▸ **Exercise brief**: How many lines of the data contain "therefore"? Reply with the number alone.

▸ **Task input**:
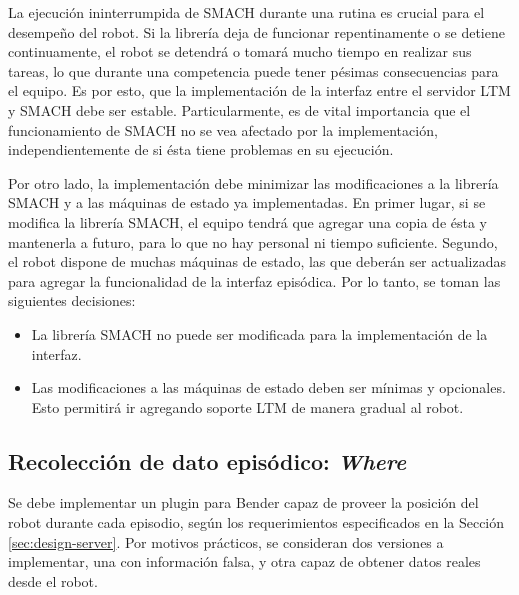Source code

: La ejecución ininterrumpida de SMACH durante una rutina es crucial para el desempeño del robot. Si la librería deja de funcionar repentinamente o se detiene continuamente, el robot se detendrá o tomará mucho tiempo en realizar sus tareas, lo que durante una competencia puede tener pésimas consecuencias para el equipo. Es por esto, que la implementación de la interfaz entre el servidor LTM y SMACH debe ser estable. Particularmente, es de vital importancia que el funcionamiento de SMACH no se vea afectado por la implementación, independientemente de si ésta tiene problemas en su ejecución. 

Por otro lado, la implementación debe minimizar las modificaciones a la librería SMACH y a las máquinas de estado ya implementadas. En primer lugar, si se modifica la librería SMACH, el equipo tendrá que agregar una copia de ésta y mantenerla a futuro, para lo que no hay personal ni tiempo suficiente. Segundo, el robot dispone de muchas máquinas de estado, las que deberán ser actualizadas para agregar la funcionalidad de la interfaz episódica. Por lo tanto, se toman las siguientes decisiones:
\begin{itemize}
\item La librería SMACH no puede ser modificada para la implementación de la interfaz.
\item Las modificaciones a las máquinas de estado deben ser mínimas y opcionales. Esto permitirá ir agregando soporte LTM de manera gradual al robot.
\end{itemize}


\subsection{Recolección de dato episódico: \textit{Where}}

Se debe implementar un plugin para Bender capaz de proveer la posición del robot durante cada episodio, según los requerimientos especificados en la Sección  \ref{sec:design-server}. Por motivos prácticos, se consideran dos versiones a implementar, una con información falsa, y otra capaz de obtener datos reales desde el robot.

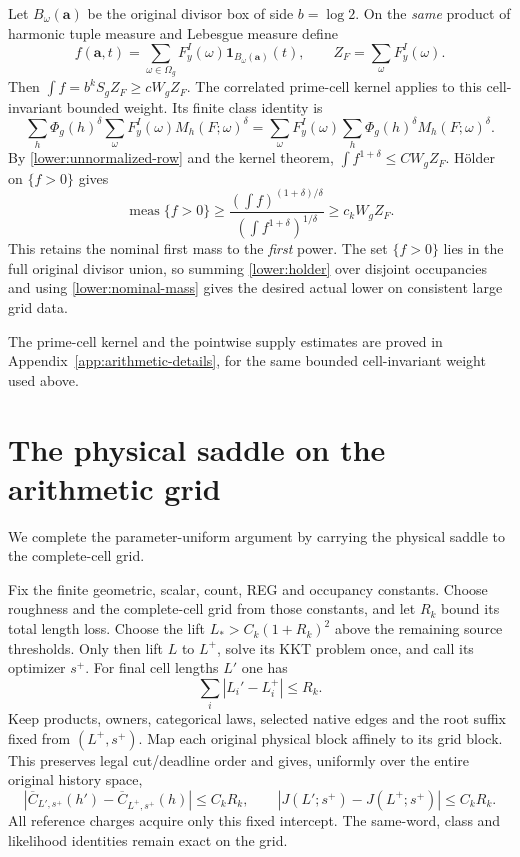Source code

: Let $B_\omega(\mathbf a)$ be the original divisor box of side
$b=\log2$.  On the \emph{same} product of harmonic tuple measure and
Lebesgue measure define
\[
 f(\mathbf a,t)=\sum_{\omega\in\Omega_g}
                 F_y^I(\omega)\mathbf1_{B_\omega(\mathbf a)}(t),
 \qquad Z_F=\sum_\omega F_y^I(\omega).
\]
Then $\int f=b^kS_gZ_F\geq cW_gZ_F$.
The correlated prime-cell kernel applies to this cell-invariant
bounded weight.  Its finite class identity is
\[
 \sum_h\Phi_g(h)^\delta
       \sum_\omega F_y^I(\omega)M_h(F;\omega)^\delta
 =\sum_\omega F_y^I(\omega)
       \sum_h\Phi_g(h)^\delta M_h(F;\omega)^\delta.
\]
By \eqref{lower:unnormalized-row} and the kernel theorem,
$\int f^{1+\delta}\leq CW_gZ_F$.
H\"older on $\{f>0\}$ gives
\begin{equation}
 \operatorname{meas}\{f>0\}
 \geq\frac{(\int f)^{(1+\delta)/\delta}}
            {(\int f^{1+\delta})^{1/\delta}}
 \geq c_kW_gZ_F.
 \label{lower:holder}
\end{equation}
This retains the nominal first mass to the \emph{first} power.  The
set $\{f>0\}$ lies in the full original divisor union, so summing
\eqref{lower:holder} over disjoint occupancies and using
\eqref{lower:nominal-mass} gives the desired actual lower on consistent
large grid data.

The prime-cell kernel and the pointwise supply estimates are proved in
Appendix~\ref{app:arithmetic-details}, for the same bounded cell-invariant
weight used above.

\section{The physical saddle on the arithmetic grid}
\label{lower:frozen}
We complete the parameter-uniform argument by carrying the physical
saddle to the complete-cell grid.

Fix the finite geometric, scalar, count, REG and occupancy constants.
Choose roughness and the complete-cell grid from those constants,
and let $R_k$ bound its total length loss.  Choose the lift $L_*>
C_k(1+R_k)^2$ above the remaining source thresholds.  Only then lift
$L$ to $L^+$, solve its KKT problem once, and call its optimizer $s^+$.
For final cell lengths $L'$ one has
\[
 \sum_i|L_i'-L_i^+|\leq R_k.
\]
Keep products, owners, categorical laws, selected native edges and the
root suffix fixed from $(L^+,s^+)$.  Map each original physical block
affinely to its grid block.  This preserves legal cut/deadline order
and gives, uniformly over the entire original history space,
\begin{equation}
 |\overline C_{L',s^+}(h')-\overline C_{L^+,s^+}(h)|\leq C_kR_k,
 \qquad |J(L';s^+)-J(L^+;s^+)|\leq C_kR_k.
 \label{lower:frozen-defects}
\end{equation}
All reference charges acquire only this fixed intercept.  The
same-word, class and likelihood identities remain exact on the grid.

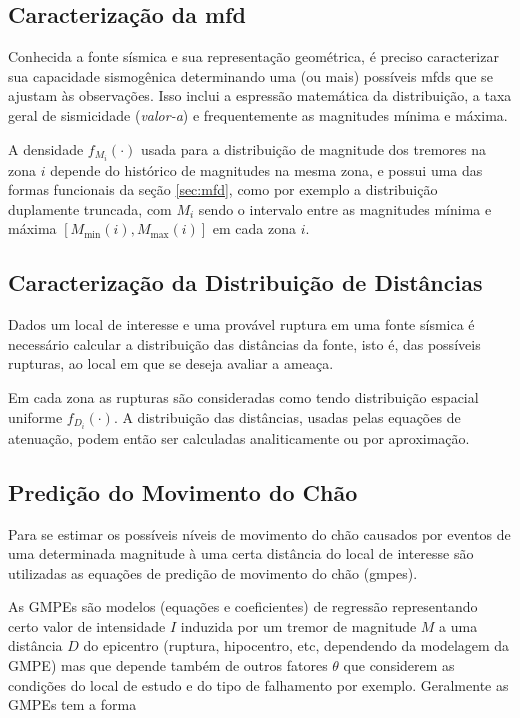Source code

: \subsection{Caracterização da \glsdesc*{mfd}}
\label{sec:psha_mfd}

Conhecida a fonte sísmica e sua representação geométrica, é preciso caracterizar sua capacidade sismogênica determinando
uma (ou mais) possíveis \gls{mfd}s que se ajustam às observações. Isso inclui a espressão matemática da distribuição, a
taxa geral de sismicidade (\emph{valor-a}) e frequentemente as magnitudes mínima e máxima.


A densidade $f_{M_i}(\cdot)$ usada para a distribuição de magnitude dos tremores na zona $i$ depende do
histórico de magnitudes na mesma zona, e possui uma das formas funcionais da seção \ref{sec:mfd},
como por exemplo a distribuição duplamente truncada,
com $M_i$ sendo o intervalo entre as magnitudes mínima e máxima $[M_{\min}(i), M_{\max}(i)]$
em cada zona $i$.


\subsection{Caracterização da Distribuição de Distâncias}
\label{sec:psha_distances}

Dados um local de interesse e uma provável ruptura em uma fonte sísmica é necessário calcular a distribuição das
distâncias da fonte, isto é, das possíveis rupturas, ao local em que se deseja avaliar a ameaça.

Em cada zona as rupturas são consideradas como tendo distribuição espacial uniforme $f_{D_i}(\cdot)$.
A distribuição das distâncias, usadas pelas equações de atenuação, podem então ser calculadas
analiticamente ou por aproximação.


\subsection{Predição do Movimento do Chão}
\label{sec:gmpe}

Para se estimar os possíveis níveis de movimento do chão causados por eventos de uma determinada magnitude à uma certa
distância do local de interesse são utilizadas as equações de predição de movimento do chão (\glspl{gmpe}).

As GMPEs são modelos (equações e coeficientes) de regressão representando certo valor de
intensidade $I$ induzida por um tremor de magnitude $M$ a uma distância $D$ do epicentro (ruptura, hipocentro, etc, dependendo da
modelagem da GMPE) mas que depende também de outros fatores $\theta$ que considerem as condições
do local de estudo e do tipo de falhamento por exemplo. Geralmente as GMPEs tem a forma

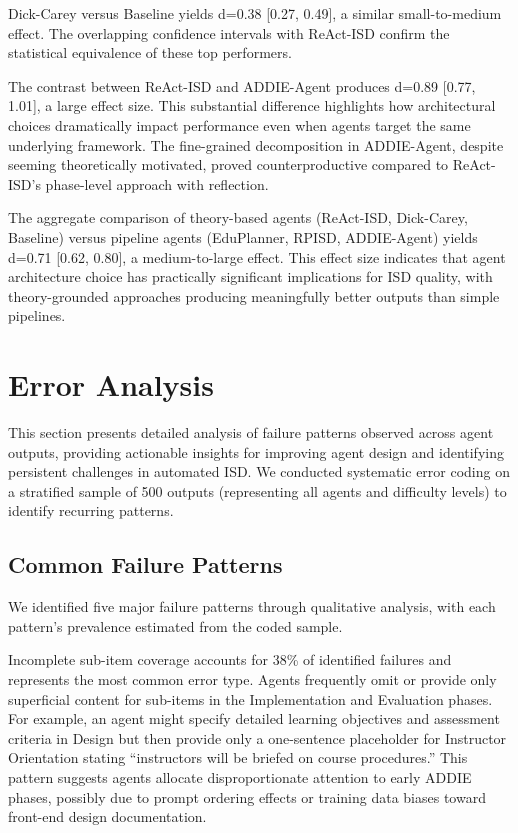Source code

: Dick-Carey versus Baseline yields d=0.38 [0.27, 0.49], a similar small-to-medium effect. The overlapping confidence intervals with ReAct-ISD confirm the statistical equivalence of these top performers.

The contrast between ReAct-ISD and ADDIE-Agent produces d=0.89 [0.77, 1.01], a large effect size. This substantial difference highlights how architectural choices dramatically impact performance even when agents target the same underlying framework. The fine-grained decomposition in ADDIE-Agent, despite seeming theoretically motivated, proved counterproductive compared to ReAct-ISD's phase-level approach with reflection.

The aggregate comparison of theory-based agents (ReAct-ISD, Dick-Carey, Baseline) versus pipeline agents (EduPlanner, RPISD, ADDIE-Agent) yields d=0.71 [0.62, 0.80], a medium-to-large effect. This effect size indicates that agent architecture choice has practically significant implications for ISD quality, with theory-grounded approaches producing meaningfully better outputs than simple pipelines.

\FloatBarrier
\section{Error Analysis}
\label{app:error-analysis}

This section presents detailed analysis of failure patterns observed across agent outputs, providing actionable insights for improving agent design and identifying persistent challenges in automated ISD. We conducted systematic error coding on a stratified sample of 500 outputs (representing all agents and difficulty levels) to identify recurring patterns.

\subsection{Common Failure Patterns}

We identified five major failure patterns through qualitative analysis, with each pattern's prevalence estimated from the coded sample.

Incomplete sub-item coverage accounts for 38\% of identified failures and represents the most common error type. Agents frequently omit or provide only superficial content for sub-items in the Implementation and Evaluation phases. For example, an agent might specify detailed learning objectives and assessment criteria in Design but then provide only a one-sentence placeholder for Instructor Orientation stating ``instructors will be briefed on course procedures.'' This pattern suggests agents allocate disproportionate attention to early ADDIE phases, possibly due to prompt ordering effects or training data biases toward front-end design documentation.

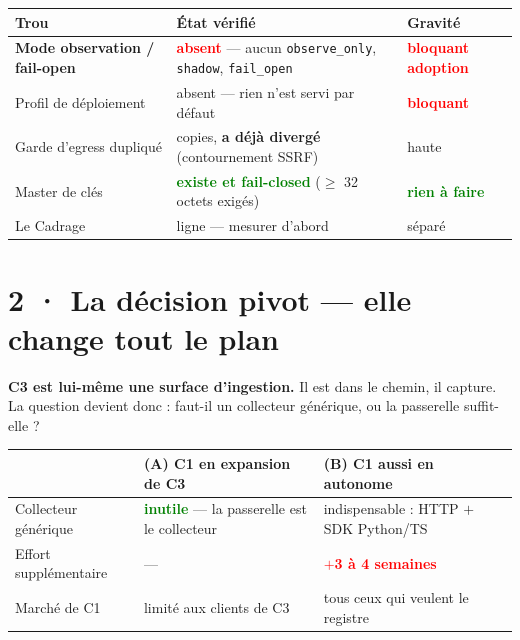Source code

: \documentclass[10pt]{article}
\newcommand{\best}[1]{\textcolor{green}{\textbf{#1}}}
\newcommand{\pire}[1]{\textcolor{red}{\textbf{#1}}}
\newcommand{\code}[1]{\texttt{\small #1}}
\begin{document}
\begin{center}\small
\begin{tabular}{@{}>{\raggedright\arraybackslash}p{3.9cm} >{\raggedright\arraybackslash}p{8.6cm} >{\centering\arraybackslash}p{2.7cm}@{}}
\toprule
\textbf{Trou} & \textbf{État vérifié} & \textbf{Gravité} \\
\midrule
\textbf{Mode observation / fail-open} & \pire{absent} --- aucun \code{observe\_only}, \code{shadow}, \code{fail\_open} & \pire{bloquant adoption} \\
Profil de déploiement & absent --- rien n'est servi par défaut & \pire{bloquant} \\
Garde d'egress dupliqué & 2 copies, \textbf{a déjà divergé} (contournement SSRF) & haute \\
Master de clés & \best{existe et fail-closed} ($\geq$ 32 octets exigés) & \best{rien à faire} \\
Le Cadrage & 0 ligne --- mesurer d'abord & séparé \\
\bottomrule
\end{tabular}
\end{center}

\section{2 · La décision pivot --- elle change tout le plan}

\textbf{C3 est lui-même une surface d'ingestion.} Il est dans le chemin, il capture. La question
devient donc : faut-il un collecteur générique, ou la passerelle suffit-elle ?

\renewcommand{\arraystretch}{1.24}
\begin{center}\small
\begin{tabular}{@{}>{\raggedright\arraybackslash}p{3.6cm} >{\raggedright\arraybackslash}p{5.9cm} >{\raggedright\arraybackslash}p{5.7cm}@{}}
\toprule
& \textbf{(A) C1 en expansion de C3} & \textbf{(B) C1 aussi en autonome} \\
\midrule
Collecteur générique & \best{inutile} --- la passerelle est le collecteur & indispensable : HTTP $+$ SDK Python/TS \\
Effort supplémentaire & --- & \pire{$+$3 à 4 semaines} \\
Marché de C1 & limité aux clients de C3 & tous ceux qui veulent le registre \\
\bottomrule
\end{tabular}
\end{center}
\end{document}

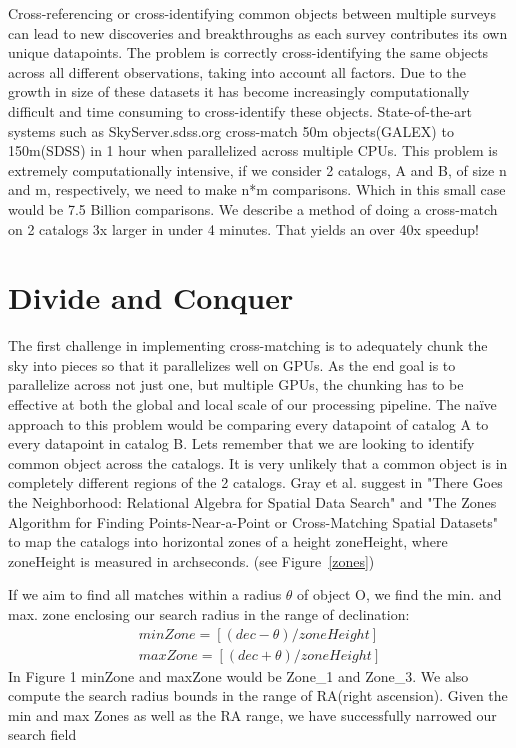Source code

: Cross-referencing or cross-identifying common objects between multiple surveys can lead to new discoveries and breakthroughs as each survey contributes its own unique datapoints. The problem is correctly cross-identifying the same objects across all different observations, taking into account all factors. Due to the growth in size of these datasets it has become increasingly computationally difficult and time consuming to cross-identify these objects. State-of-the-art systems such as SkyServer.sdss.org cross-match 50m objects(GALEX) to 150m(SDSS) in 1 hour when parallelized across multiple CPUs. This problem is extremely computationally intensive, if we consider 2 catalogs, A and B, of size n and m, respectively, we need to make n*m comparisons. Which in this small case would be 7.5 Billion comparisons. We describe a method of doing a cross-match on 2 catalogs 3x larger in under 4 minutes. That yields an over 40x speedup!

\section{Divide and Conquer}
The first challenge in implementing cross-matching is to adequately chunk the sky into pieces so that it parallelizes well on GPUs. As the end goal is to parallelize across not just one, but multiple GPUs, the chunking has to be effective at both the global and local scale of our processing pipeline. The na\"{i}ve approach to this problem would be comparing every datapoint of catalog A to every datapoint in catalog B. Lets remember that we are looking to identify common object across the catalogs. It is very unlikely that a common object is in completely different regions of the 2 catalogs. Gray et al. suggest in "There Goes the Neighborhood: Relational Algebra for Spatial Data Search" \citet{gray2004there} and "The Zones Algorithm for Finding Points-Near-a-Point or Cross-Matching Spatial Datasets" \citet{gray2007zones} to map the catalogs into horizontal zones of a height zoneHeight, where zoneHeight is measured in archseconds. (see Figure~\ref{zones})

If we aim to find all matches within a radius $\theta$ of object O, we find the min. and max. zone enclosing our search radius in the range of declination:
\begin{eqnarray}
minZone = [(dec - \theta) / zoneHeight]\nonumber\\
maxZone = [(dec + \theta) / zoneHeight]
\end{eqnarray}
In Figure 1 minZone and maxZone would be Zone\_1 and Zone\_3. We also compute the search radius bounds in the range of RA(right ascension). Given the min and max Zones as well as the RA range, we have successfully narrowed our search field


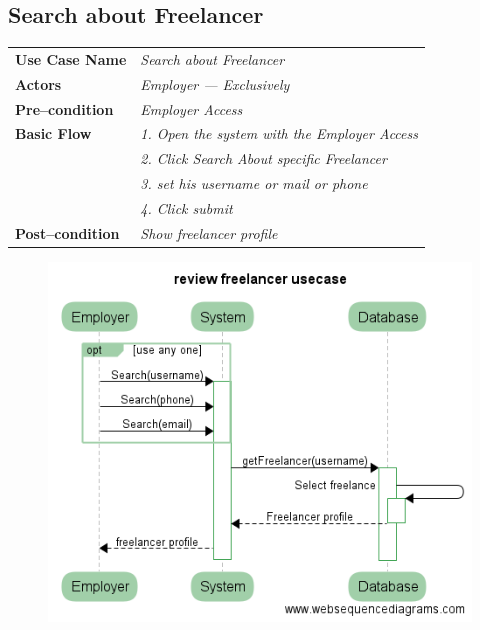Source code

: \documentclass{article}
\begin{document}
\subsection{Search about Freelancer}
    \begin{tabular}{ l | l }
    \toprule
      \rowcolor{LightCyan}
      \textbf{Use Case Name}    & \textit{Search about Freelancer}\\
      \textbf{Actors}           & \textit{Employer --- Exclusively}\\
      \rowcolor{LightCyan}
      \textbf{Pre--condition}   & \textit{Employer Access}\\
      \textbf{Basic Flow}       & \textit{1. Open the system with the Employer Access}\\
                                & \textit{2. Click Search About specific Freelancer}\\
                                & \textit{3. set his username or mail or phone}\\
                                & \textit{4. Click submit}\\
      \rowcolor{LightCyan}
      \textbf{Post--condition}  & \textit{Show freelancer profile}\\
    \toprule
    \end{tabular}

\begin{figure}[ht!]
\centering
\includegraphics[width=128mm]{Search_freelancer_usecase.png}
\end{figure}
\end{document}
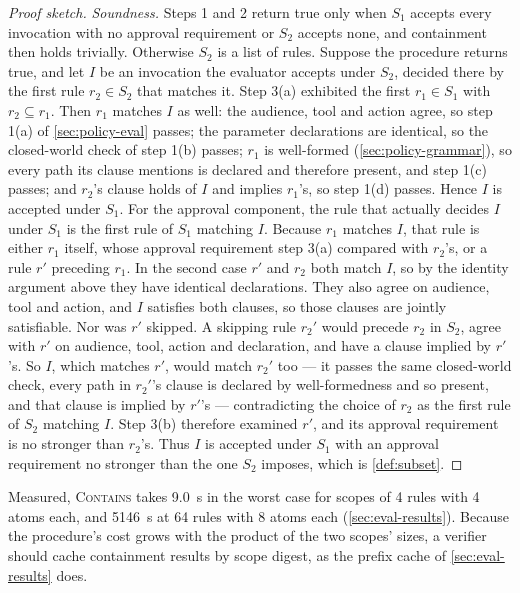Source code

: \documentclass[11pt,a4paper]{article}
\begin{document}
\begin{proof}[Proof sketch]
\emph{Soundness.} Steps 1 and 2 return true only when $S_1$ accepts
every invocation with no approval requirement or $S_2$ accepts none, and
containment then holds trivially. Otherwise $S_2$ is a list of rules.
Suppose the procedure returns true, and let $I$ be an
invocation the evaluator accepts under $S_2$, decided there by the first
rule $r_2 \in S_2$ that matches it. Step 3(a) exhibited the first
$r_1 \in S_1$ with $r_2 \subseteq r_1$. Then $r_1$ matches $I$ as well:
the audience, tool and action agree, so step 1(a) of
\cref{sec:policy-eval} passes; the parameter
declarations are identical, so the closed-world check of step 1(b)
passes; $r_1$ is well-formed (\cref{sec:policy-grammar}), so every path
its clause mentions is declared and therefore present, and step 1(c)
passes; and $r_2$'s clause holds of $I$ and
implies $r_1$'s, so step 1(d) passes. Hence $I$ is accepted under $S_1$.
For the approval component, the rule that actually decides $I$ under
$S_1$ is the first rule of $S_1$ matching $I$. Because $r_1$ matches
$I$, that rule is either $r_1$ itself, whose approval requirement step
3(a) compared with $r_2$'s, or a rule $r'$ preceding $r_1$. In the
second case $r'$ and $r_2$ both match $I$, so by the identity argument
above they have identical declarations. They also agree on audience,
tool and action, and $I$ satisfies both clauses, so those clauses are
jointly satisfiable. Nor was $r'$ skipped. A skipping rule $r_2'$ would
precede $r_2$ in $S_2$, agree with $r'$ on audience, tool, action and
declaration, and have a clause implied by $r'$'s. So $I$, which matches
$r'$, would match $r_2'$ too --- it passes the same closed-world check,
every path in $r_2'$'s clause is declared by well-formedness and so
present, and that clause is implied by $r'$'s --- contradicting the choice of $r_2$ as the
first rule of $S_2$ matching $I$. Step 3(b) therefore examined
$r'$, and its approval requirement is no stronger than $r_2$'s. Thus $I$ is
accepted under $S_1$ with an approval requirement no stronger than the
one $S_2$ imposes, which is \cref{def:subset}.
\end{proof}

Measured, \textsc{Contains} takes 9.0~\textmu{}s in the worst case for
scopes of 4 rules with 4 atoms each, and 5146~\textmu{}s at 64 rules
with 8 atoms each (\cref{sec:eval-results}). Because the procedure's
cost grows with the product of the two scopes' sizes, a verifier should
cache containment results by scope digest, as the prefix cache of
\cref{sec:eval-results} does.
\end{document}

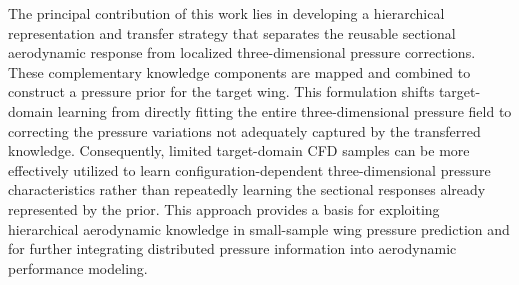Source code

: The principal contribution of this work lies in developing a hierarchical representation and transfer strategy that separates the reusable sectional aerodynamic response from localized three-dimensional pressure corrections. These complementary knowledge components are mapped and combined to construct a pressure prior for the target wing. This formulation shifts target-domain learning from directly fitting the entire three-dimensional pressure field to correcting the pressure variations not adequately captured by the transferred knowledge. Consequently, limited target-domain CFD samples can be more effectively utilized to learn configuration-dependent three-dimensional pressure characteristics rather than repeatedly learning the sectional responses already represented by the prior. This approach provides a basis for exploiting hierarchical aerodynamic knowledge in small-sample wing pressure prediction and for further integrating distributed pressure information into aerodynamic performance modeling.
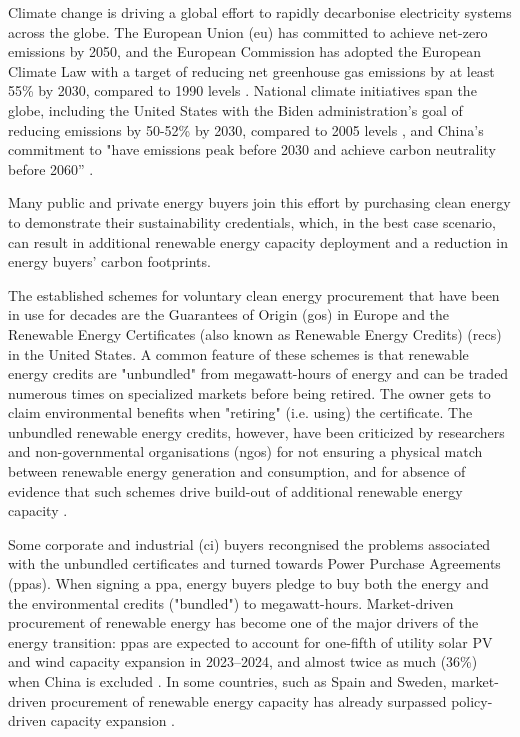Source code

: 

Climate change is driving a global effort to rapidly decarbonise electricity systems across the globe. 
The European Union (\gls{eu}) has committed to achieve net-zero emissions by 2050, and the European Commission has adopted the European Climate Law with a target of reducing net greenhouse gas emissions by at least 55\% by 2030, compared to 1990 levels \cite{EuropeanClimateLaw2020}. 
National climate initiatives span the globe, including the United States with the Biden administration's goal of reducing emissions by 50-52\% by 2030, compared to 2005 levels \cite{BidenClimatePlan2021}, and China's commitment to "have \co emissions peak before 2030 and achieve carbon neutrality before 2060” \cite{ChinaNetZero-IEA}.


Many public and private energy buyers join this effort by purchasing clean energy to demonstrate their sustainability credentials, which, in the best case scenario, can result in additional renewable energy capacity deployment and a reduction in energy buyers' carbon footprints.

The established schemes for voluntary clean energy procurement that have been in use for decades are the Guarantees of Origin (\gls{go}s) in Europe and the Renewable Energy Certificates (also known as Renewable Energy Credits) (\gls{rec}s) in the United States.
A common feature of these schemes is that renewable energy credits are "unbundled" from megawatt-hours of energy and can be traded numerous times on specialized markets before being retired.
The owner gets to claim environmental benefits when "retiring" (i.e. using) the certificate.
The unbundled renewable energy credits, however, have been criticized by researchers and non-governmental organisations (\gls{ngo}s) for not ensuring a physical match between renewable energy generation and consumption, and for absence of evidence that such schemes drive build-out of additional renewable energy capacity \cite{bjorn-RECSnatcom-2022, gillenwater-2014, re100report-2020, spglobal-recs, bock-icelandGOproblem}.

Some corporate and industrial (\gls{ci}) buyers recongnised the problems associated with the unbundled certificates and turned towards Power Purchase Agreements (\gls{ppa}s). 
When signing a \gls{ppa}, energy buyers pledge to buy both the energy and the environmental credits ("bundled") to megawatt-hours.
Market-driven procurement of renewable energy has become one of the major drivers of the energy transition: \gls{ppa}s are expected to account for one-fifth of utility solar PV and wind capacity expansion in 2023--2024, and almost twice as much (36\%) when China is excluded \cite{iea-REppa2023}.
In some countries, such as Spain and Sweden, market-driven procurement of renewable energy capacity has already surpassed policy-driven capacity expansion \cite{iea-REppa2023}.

▸ **Solution to the problem**: 2